Silke Karcher, Berlin
Kollektivstrafe
„Ab Montag gelten schärfere Regeln“,
taz vom 28. 10. 20
Nachdem die Coronazahlen weiterhin exponentiell steigen, hat die Bundesregierung weitere einschneidende Maßnahmen beschlossen. Das ist zwar richtig, doch die Kontaktbeschränkungen kommen zu spät und werden kaum zu dem schnell erwünschten Erfolg führen! Zu lange hat man gezögert und hat vor allen Dingen in Berlin seit den letzten Sommermonaten zu wenig kontrolliert und hart durchgegriffen, wenn private Partys und große Familienfeste gefeiert wurden.
Es wird noch eine harte Zeit kommen, wenn Restaurants, Hotels, Theater, Kinos und Konzertsäle geschlossen werden und perspektivlos in die Zukunft schauen. Die große Pleitewelle ist vorprogrammiert, weil einige Menschen in unserer Gesellschaft in der Vergangenheit weder Vernunft noch Verstand haben walten lassen und lieber ihren Egoismus zur Schau getragen haben!

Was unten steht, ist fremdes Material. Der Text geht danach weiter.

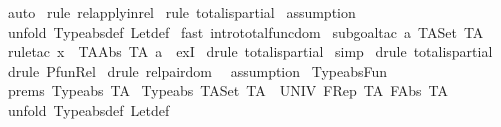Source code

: \begin{isabellebody}
\ auto\isanewline
{}\isamarkupfalse%
\ {\isacharparenleft}rule\ rel{\isacharunderscore}apply{\isacharunderscore}in{\isacharunderscore}rel{\isacharparenright}\isanewline
{}\isamarkupfalse%
\ {\isacharparenleft}rule\ total{\isacharunderscore}is{\isacharunderscore}partial{\isacharparenright}\isanewline
{}\isamarkupfalse%
\ assumption\isanewline
{}\isamarkupfalse%
\ {\isacharparenleft}unfold\ Typeabs{\isacharunderscore}def\ Let{\isacharunderscore}def{\isacharparenright}\isanewline
{}\isamarkupfalse%
\ {\isacharparenleft}fast\ intro{\isacharcolon}total{\isacharunderscore}func{\isacharunderscore}dom{\isacharparenright}\isanewline
{}\isamarkupfalse%
\ {\isacharparenleft}subgoal{\isacharunderscore}tac\ {\isachardoublequoteopen}a{\isacharcolon}\ TASet\ TA{\isachardoublequoteclose}{\isacharparenright}\isanewline
{}\isamarkupfalse%
\ {\isacharparenleft}rule{\isacharunderscore}tac\ x\ {\isacharequal}\ {\isachardoublequoteopen}TAAbs\ TA\ a{\isachardoublequoteclose}\ \ exI{\isacharparenright}\isanewline
{}\isamarkupfalse%
\ {\isacharparenleft}drule\ total{\isacharunderscore}is{\isacharunderscore}partial{\isacharparenright}\isanewline
{}\isamarkupfalse%
\ simp\isanewline
{}\isamarkupfalse%
\ {\isacharparenleft}drule\ total{\isacharunderscore}is{\isacharunderscore}partial{\isacharparenright}\isanewline
{}\isamarkupfalse%
\ {\isacharparenleft}drule\ Pfun{\isacharunderscore}Rel{\isacharparenright}\isanewline
{}\isamarkupfalse%
\ {\isacharparenleft}drule\ rel{\isacharunderscore}pair{\isacharunderscore}dom\ {\isacharparenright}\isanewline
{}\isamarkupfalse%
\ assumption{\isacharplus}\isanewline
{}\isamarkupfalse%
%
\endisatagproof
{\isafoldproof}%
%
\isadelimproof
\isanewline
%
\endisadelimproof
\isanewline
{}\isamarkupfalse%
\ Typeabs{\isacharunderscore}Fun{\isacharcolon}\isanewline
{}\ prems{\isacharcolon}\ {\isachardoublequoteopen}Typeabs\ TA{\isachardoublequoteclose}\isanewline
{}\ {\isachardoublequoteopen}Typeabs\ {\isacharparenleft}TASet\ TA\ {\isacharminus}{\isacharminus}{\isacharminus}{\isachargreater}\ UNIV{\isacharcomma}\ FRep\ TA{\isacharcomma}\ FAbs\ TA{\isacharparenright}{\isachardoublequoteclose}\isanewline
%
\isadelimproof
%
\endisadelimproof
%
\isatagproof
{}\isamarkupfalse%
\ {\isacharparenleft}unfold\ Typeabs{\isacharunderscore}def\ Let{\isacharunderscore}def{\isacharparenright}\isanewline

\end{isabellebody}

Und nun müssen wir alle darunter leiden. Thomas Henschke, Berlin
So letztes Jahrhundert
„Frontalangriff aufs Adenauer-Haus“,
taz vom 27. 10. 20
Friedrich Merz’ ziemlich klare „Ungehaltenheit“ über die Verschiebung des CDU-Parteitages offenbart emotionale wie intellektuelle Taktlosigkeit. Genau das dürfte auch einer der Gründe sein, warum der Sauerländer bei dem sogenannten Establishment nicht erste Wahl für den CDU-Vorsitz und die Kanzlerkandidatur der Union ist – und hiernach ebenso wenig werden wird.

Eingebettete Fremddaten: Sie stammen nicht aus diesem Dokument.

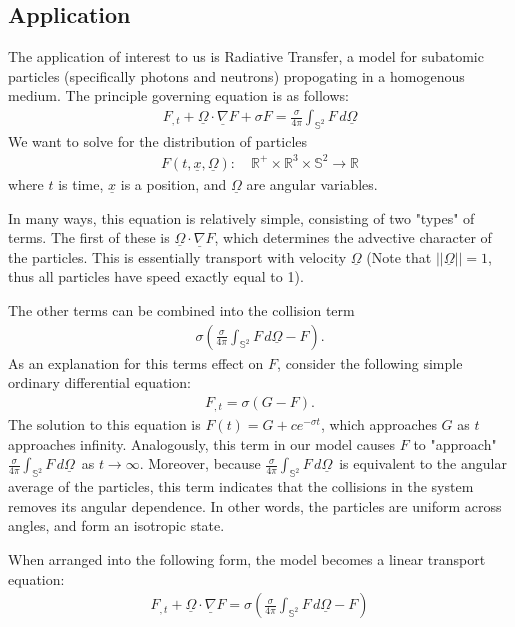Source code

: \documentclass[12pt]{article}
\def \R {\mathbb{R}}
\newcommand{\bunderline}[1]{\underline{#1}}
\renewcommand{\vec}[1]{{\bunderline{#1}}}
\begin{document}
\subsection{Application}

The application of interest to us is Radiative Transfer, a model for subatomic particles (specifically photons and neutrons) propogating in a homogenous medium.
The principle governing equation is as follows:
\begin{align*}
	F_{,t} + \vec{\Omega} \cdot \vec{\nabla}F + \sigma F = \frac{\sigma}{4\pi}\int_{\mathbb{S}^2}F\,d\vec\Omega
\end{align*}
We want to solve for the distribution of particles
\begin{align*}
	F( t, \vec{x}, \vec{\Omega}) : \quad \R^+ \times \R^3 \times \mathbb{S}^2 \to \R
\end{align*}
where $t$ is time, $\vec{x}$ is a position, and $\vec{\Omega}$ are angular variables.

In many ways, this equation is relatively simple, consisting of two "types" of terms.
The first of these is $ \vec{\Omega} \cdot \vec{\nabla}F $, which determines the advective character of the particles.
This is essentially transport with velocity $\vec{\Omega}$ (Note that $||\vec{\Omega}|| = 1$, thus all particles have speed exactly equal to 1).

The other terms can be combined into the collision term 
\begin{align*}
	\sigma\left(\frac{\sigma}{4\pi}\int_{\mathbb{S}^2}F\,d\vec\Omega - F\right).
\end{align*}
As an explanation for this terms effect on $F$, consider the following simple ordinary differential equation:
\begin{align*}
	F_{,t} = \sigma( G - F ).
\end{align*}
The solution to this equation is $F(t) = G + ce^{-\sigma t}$, which approaches $G$ as $t$ approaches infinity.
Analogously, this term in our model causes $F$ to "approach" $\frac{\sigma}{4\pi}\int_{\mathbb{S}^2}F\,d\vec\Omega\,$ as $t\to \infty$.
Moreover, because $\frac{\sigma}{4\pi}\int_{\mathbb{S}^2}F\,d\vec\Omega\,$ is equivalent to the angular average of the particles, this term indicates that the collisions in the system removes its angular dependence.
In other words, the particles are uniform across angles, and form an isotropic state.

When arranged into the following form, the model becomes a linear transport equation:
\begin{align*}
	F_{,t} + \vec{\Omega} \cdot \vec{\nabla}F = \sigma \left(\frac{\sigma}{4\pi}\int_{\mathbb{S}^2}F\,d\vec\Omega - F\right)
\end{align*}
\end{document}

Die Union will vor allem politische Macht; und ohne machtvolle linksliberale Kompatibilität kann daraus nichts werden. Denn Friedrich Merz wird insbesondere beim mutmaßlich künftigen Koalitionspartner mitunter als wenig demokratischer und kaum progressiver Politikrentner aus den Untiefen des 20. Jahrhunderts eingeschätzt. Es fehlt die Überzeugung, dass Friedrich Merz die höchst notwendige, zukunftsgerechte ökonomisch-ökologische Wende unter sozial ausgewogenen Bedingungen gestalten kann. Ira Bartsch, Lichtenau-Herbram
Besitzstreit
„Frontalangriff aufs Adenauer-Haus“,
taz vom 27. 10. 20
Ich protestiere vehement gegen die überfallartige Aneignung des Begriffs Establishment durch gewisse reaktionäre Kreise. Der Begriff Establishment ist unzweideutiges Eigentum der Alt-68er-Bewegung, mit dem sie Schwarze-Null-Meyer zu bezeichnen pflegte, die, das stimmt schon, manchmal auch aus dem Sauerland kommen.

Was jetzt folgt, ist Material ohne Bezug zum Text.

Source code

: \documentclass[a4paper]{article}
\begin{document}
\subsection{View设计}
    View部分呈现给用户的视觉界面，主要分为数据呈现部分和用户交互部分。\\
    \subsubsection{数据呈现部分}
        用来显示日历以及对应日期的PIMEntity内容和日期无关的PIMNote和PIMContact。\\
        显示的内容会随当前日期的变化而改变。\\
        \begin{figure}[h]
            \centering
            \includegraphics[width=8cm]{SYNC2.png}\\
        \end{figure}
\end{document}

Außerdem soll der – von Merkel geschasste – Gegen-AKK-Verlierer mal sein vorlautes Mundwerk halten. Wenn der sich über das Establishment auslässt, steht er doch vorm Spiegel und meckert sich selber an.
Klaus-Joachim Heuser, Gütersloh
Kein Bildnis machen
„Lüstling Erdoğan auf dem Cover“,
taz vom 28. 10. 20
Ein Mensch mit Größe kann auch über sich selber lachen und würde eine Karikatur über sich gar amüsant finden. Ein Mann mit fehlender geistiger Größe, der sich über eine Karikatur über sich ärgert und gar aggressiv Vergeltung fordert, zeigt vor allem seinen Kleingeist. Der türkische Ministerpräsident Erdoğan zeigt mit seinem Verhalten, dass er in seinem stramm-islamischen reaktionären Kurs und seinem Verhalten eines Staatspräsidenten unwürdig ist. Begriffe wie Despot, Diktator, religiöser Eiferer oder Fanatiker passen perfekt zu seinem autoritären Gehabe und religiösem Übereifer, der Intoleranz gegenüber dem Andersdenkenden zur Normalität in der Türkei und leider durch gleichgesinnte Türken und Araber hier in Europa werden lässt – leider.
Das dürfen wir nicht hinnehmen und akzeptieren. Wir müssen als säkulare aufgeklärte Gesellschaft aber enorm aufpassen, dass der politische Islam hier in Europa keine Wurzeln schlägt, denn damit geht auch unsere religiöse Toleranz zwangsläufig verloren.